The True Model: \[Y = \alpha + \beta_i X_i + \gamma_i Z_i + \epsilon \quad (1)\] Here, \(X_i\) and \(Z_i\) represent the \(i\)th variable of the respective variable sets. \(Z\) consists of variables that are part of the true model but will be omitted in the Estimation Model. Also, \(\epsilon\) is the irreducible error, that is, true random noise.
The Estimation Model: \[Y = \alpha + \beta_i X_i + e \quad (2)\] For various reasons, such as lacking access to data for \(Z\) or simply being unaware that \(Z\) is a potentially important set of variables, the modeler’s estimation strategy only includes the variables \(X\). Here, the model error \(e\) embodies the intuition that the relationship between \(X\) and \(Y\) is not exact and fully deterministic. Post-fitting, the component \(e\) will indeed be reflected in the model residuals \(Y - \hat{Y}\).
Analytical procedure
In order to understand the value of post-fitting residuals, start by isolating the observed variables from the True Model of Equation (1): \[\beta_i X_i = Y - \alpha - \gamma_i Z_i - \epsilon \quad (3)\]
Then, isolate the residuals from the Estimation Model of Equation (2): \[e = Y - \alpha - \beta_i X_i \quad (4)\]
Finally, plug the relationship between the X variables and the other components of the True Model into the residuals equation: \[e = Y - \alpha - (Y - \alpha - \gamma_i Z - \epsilon) \quad (5)\]
Understanding the residuals
Simplifying Equation (5), the \(Y\) and \(\alpha\) terms cancel out, leaving us with a clear idea of what the residuals “collect” after fitting the Estimation Model: \[e = \gamma_i Z_i + \epsilon\]
This result demonstrates that the residuals are not just inconvenient noise. They are instead the repository for all aspects of the True Model that are not captured by the estimation model \(\gamma_i Z_i\) as well as the irreducible error \(\epsilon\).
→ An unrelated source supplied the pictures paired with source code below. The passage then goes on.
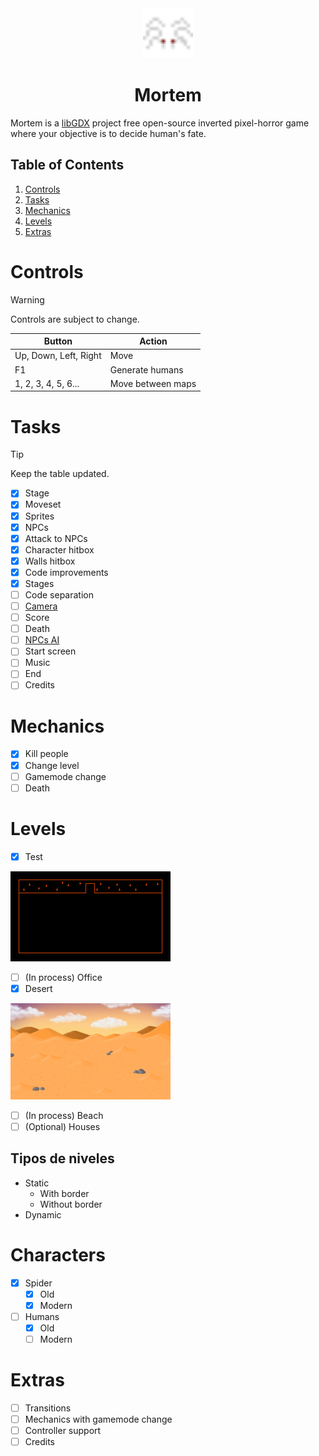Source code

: <div align="center">
    <img src="assets/characters/spider/spider-1.png" width="80px">
    <h1>Mortem</h1>
    
</div>

Mortem is a [libGDX](https://libgdx.com/) project free open-source inverted pixel-horror game where your objective is to decide human's fate.

## Table of Contents

1. [Controls](#controls)
2. [Tasks](#tasks)
3. [Mechanics](#mechanics)
4. [Levels](#Levels)
5. [Extras](#extras)

# Controls

> [!WARNING]
> Controls are subject to change.

| Button                | Action            |
|-----------------------|-------------------|
| Up, Down, Left, Right | Move              |
| F1                    | Generate humans   |
| 1, 2, 3, 4, 5, 6...   | Move between maps |

# Tasks

> [!TIP]
> Keep the table updated.

- [x] Stage
- [x] Moveset
- [x] Sprites
- [x] NPCs
- [x] Attack to NPCs
- [x] Character hitbox
- [x] Walls hitbox
- [x] Code improvements
- [x] Stages  
- [ ] Code separation
- [ ] [Camera](https://github.com/raeleus/viewports-sample-project?tab=readme-ov-file#camera-position)
- [ ] Score
- [ ] Death
- [ ] [NPCs AI](https://github.com/libgdx/gdx-ai/wiki)
- [ ] Start screen
- [ ] Music
- [ ] End
- [ ] Credits

# Mechanics

- [x] Kill people
- [x] Change level
- [ ] Gamemode change
- [ ] Death

# Levels

- [x] Test

![](assets/stages/test/test1.png)

- [ ] \(In process) Office
- [x] Desert

![](assets/stages/desert/desert.png)

- [ ] \(In process) Beach
- [ ] \(Optional) Houses

## Tipos de niveles

- Static
  - With border
  - Without border
- Dynamic

# Characters
- [x] Spider
  - [x] Old
  - [x] Modern
  
- [ ] Humans
  - [x] Old
  - [ ] Modern

# Extras

- [ ] Transitions
- [ ] Mechanics with gamemode change
- [ ] Controller support
- [ ] Credits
If only the modeler were equipped with the right tools, for sure they could extract valuable information from the residuals and use them to improve the model performance!
The Modeler’s Lesson
Unless your modeling strategy fully identifies the underlying “true” model, your post-fitting residuals carry a wealth of information that can be used to improve your model. So, don’t just treat residuals as noise; instead, consider them as a powerful ally for refining your models and improving the quality of your analysis.